The concept of flexible furlough was introduced on 1 July 2020. Flexible furlough continues to be relevant as certain sectors such as passenger air transport, travel agency and tour operator activities and photographic, creative, arts and entertainment activities all still have high levels of furloughed jobs, some of which are likely to be flexibly furloughed.
What is flexible furlough?
For furlough before 1 July 2020, it was a key principle of the scheme that workers could not do any work for their employer, although in certain circumstances they could take part in volunteer work, study or training. Since 1 July 2020, the revised scheme allowed furloughed workers to work part-time (flexible furlough) for any amount of time and any shift pattern and employers were required to pay employees in full for the hours worked. Specifically, employers had to pay their employees at their usual rate of pay for the hours worked (and the employer NICs and pension contributions on that pay) and the remaining days or hours, ie furloughed days/hours, were paid under the scheme, subject to the relevant cap which is proportional to the hours not worked.
It was clear, back in summer 2020, that the ongoing cost of the furlough scheme was not sustainable in the long-term. At that time, the Chancellor also stated that he wanted “to avoid a cliff edge and get people back to work in a measured way”. Hence the introduction of flexible furlough which was welcomed by both employers and their staff.
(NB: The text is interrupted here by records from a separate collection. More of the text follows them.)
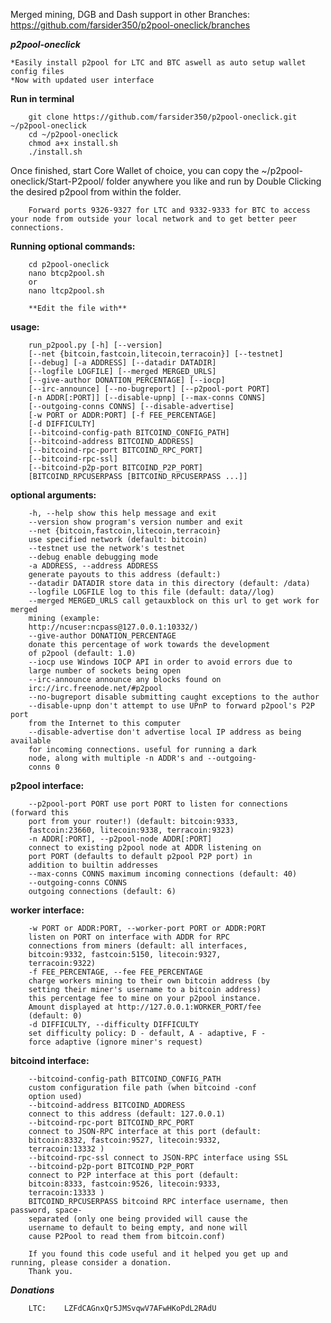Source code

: Merged mining, DGB and Dash support in other Branches: https://github.com/farsider350/p2pool-oneclick/branches

***p2pool-oneclick***

	*Easily install p2pool for LTC and BTC aswell as auto setup wallet config files
	*Now with updated user interface


**Run in terminal**

		git clone https://github.com/farsider350/p2pool-oneclick.git ~/p2pool-oneclick
		cd ~/p2pool-oneclick
		chmod a+x install.sh
		./install.sh
		
Once finished, start Core Wallet of choice, you can copy the ~/p2pool-oneclick/Start-P2pool/ folder anywhere you like and run by Double Clicking the desired p2pool from within the folder.

		Forward ports 9326-9327 for LTC and 9332-9333 for BTC to access your node from outside your local network and to get better peer connections.

**Running optional commands:**

		cd p2pool-oneclick
		nano btcp2pool.sh
		or
		nano ltcp2pool.sh

		**Edit the file with**
		
		
**usage:**

		run_p2pool.py [-h] [--version]
		[--net {bitcoin,fastcoin,litecoin,terracoin}] [--testnet]
		[--debug] [-a ADDRESS] [--datadir DATADIR]
		[--logfile LOGFILE] [--merged MERGED_URLS]
		[--give-author DONATION_PERCENTAGE] [--iocp]
		[--irc-announce] [--no-bugreport] [--p2pool-port PORT]
		[-n ADDR[:PORT]] [--disable-upnp] [--max-conns CONNS]
		[--outgoing-conns CONNS] [--disable-advertise]
		[-w PORT or ADDR:PORT] [-f FEE_PERCENTAGE]
		[-d DIFFICULTY]
		[--bitcoind-config-path BITCOIND_CONFIG_PATH]
		[--bitcoind-address BITCOIND_ADDRESS]
		[--bitcoind-rpc-port BITCOIND_RPC_PORT]
		[--bitcoind-rpc-ssl]
		[--bitcoind-p2p-port BITCOIND_P2P_PORT]
		[BITCOIND_RPCUSERPASS [BITCOIND_RPCUSERPASS ...]]

**optional arguments:**

		-h, --help show this help message and exit
		--version show program's version number and exit
		--net {bitcoin,fastcoin,litecoin,terracoin}
		use specified network (default: bitcoin)
		--testnet use the network's testnet
		--debug enable debugging mode
		-a ADDRESS, --address ADDRESS
		generate payouts to this address (default:)
		--datadir DATADIR store data in this directory (default: /data)
		--logfile LOGFILE log to this file (default: data//log)
		--merged MERGED_URLS call getauxblock on this url to get work for merged
		mining (example:
		http://ncuser:ncpass@127.0.0.1:10332/)
		--give-author DONATION_PERCENTAGE
		donate this percentage of work towards the development
		of p2pool (default: 1.0)
		--iocp use Windows IOCP API in order to avoid errors due to
		large number of sockets being open
		--irc-announce announce any blocks found on
		irc://irc.freenode.net/#p2pool
		--no-bugreport disable submitting caught exceptions to the author
		--disable-upnp don't attempt to use UPnP to forward p2pool's P2P port
		from the Internet to this computer
		--disable-advertise don't advertise local IP address as being available
		for incoming connections. useful for running a dark
		node, along with multiple -n ADDR's and --outgoing-
		conns 0

**p2pool interface:**

		--p2pool-port PORT use port PORT to listen for connections (forward this
		port from your router!) (default: bitcoin:9333,
		fastcoin:23660, litecoin:9338, terracoin:9323)
		-n ADDR[:PORT], --p2pool-node ADDR[:PORT]
		connect to existing p2pool node at ADDR listening on
		port PORT (defaults to default p2pool P2P port) in
		addition to builtin addresses
		--max-conns CONNS maximum incoming connections (default: 40)
		--outgoing-conns CONNS
		outgoing connections (default: 6)

**worker interface:**

		-w PORT or ADDR:PORT, --worker-port PORT or ADDR:PORT
		listen on PORT on interface with ADDR for RPC
		connections from miners (default: all interfaces,
		bitcoin:9332, fastcoin:5150, litecoin:9327,
		terracoin:9322)
		-f FEE_PERCENTAGE, --fee FEE_PERCENTAGE
		charge workers mining to their own bitcoin address (by
		setting their miner's username to a bitcoin address)
		this percentage fee to mine on your p2pool instance.
		Amount displayed at http://127.0.0.1:WORKER_PORT/fee
		(default: 0)
		-d DIFFICULTY, --difficulty DIFFICULTY
		set difficulty policy: D - default, A - adaptive, F -
		force adaptive (ignore miner's request)

**bitcoind interface:**

		--bitcoind-config-path BITCOIND_CONFIG_PATH
		custom configuration file path (when bitcoind -conf
		option used)
		--bitcoind-address BITCOIND_ADDRESS
		connect to this address (default: 127.0.0.1)
		--bitcoind-rpc-port BITCOIND_RPC_PORT
		connect to JSON-RPC interface at this port (default:
		bitcoin:8332, fastcoin:9527, litecoin:9332,
		terracoin:13332 )
		--bitcoind-rpc-ssl connect to JSON-RPC interface using SSL
		--bitcoind-p2p-port BITCOIND_P2P_PORT
		connect to P2P interface at this port (default:
		bitcoin:8333, fastcoin:9526, litecoin:9333,
		terracoin:13333 )
		BITCOIND_RPCUSERPASS bitcoind RPC interface username, then password, space-
		separated (only one being provided will cause the
		username to default to being empty, and none will
		cause P2Pool to read them from bitcoin.conf)
		
		If you found this code useful and it helped you get up and running, please consider a donation.
		Thank you.
		
***Donations***

		LTC:	LZFdCAGnxQr5JMSvqwV7AFwHKoPdL2RAdU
HMRC published numerous updated Government Guidance documents on its websites with further details during 2021, which have been updated many times since, including Guidance to assist employers in making the appropriate calculations for establishing “usual hours” worked and “furloughed hours”. The key points of the furlough scheme and links to some of the updated Guidance can be found in our related article on the extension of furlough to September 2021 and What furlough means for employers.
In the context of flexible furlough, there have been particular challenges for employers.
Furlough agreements under the original scheme covered a range of matters such as the period of furlough, the arrangements with regard to wages, annual leave and what notice was required to end furlough. For flexible furlough, employers had to prepare new written furlough agreements to reflect the changed arrangements, whether this was a supplemental letter or a new furlough agreement to reflect the changed requirement to carry out some work. Employers were required to:
- make sure that the agreement is consistent with employment, equality and discrimination laws
- keep a written record of the agreement for five years
- keep records of how many hours their employees worked and the number of hours they are furloughed (such as, not working)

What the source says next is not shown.